Abstract
Background
The concurrence of several chronic conditions is a rising concern that poses a serious burden on ageing populations. Analysing how these conditions appear together and how they change through time may provide useful information to design successful multimorbidity-management programs.
Objective
To identify multimorbidity patterns and their related characteristics from a longitudinal perspective.
Subjects
25,931 older adults aged 50+ drawn from the Survey of Health, Ageing and Retirement in Europe (SHARE), a population-based longitudinal European study.
Methods
A sex-stratified Latent Transition Analysis (LTA) was conducted to fit latent classes based on 15 self-reported chronic conditions across three time points. Health-related and socioeconomic variables were assessed as covariates of those patterns.
Results
We identified four time-constant latent classes for each sex:
A “severely impaired” class (with a weighted prevalence of 7.24% for females and 3.30% for males at the first time point),
A “metabolic” class (26.15% and 23.82%),
A “healthy” class (50.92% and 54.32%).
The fourth class was named “osteoarticular” for females (15.70%) and “articular-COPD-ulcer” for males (18.56%).

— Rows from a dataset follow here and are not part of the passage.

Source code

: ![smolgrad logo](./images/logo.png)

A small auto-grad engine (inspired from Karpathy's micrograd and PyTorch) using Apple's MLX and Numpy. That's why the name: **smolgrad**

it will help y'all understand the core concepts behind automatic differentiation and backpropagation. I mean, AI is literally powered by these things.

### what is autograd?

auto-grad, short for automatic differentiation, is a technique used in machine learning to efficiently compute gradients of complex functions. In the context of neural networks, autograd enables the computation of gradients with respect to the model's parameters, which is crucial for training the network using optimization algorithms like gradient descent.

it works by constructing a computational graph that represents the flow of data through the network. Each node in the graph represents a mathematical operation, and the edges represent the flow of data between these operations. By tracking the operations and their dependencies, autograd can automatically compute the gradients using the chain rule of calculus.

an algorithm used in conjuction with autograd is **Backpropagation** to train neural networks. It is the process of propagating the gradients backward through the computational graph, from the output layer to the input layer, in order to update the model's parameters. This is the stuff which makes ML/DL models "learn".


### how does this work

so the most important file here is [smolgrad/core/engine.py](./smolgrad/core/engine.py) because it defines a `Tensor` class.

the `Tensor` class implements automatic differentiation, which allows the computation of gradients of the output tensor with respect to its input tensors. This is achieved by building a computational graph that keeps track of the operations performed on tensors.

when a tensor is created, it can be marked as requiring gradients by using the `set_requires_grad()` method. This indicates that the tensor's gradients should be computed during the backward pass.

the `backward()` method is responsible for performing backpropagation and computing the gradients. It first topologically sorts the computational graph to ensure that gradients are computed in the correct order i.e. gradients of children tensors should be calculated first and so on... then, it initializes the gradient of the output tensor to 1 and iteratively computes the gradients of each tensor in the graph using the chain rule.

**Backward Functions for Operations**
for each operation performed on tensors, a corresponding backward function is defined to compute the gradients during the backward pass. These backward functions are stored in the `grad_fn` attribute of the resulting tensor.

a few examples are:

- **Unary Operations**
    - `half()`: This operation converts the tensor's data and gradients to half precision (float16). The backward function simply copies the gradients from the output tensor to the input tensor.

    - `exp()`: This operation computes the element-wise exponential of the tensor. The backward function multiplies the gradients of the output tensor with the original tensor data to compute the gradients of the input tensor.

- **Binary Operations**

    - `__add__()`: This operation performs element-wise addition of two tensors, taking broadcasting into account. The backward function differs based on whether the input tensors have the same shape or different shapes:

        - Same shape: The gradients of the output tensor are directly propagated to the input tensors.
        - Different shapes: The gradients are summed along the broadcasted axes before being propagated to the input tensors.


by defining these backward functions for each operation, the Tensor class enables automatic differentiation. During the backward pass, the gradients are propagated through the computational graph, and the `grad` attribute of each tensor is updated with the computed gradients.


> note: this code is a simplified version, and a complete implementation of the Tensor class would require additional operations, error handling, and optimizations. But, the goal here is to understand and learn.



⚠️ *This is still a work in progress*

Age, smoking, material deprivation, and high body mass index were associated with worse health patterns, whereas education, employment, and physical activity were related to less multimorbid classes. Few class changes were detected when modelling transitions.
Conclusions
We reported information on multimorbidity classes and their characteristics that may help to develop targeted health strategies. Within a four-year time window, the identified latent classes remained consistent across time points.